Strengths and limitations

The current study is the first genome-wide assessment on the association of DNA methylation and spontaneous preterm birth in the Chinese population using the Illumina EPIC BeadChip, which enabled us to detect several novel sPTB-associated CpG sites that were not covered by the previous 450 K BeadChip. Moreover, we simultaneously examined DNA methylation of placenta and cord blood samples, so that both placental and fetal factors could be taken into account in the process of sPTB.

On the other hand, a few limitations of our study should be addressed. First, owing to the relatively small sample size, our study might not have enough power to detect some significant DMPs between sPTB and term birth. Second, we neither used validation samples nor conducted additional examinations to validate the high-throughput data; our data were only compared and validated to previous studies. Third, the current study could not assess the expression of the identified sPTB-associated genes with transcriptome data and confirm the influence of DNA methylation alteration. Fourth, due to the cell specificity of DNA methylation, an ideal study design would be to examine DNA methylation in each cell type separately.
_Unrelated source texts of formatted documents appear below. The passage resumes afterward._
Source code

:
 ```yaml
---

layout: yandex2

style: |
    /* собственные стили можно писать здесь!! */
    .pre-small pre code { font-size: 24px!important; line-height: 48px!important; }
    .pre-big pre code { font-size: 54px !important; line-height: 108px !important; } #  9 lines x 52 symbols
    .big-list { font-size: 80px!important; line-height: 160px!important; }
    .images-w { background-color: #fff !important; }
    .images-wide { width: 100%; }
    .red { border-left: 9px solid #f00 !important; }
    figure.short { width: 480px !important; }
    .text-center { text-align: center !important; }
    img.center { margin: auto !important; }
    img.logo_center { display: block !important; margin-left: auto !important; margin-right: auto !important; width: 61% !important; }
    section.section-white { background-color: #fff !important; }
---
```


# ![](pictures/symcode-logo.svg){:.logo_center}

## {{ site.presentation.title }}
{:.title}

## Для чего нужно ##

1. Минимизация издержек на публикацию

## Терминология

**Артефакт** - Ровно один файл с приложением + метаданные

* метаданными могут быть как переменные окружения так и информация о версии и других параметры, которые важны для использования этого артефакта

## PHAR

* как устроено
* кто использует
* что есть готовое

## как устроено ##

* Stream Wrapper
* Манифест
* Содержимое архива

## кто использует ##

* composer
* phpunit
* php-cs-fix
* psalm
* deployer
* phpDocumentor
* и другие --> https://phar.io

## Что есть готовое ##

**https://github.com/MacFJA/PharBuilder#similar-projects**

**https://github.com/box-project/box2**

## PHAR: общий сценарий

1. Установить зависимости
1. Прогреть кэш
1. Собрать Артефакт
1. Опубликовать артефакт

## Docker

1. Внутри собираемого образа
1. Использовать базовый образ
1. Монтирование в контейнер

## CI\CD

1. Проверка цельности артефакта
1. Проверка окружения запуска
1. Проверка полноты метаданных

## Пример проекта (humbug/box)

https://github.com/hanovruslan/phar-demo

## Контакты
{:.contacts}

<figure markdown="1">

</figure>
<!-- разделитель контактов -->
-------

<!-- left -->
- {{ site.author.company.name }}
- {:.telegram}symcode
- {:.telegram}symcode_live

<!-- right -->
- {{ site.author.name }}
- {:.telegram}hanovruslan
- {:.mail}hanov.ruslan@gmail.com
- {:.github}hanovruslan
However, our study used whole cord blood, a mixed-cell sample in which the overall DNA methylation levels could be influenced by cell composition [78, 79]. As a result, the DMPs that we identified may not be attributed to differential methylation in specific cell lines, although cell composition proportion was controlled. Fifth, causal relationship between DNA methylation changes and sPTB could not be determined, as the biological samples were collected at delivering.

Conclusion

DNA methylation variations in placenta and cord blood were associated with spontaneous preterm birth, yet the genes with DNA methylation variations appeared to show different patterns of biological process enrichment between the two tissues. These findings can bring novel insights into how DNA methylation patterns may associate with spontaneous preterm birth and its health consequences.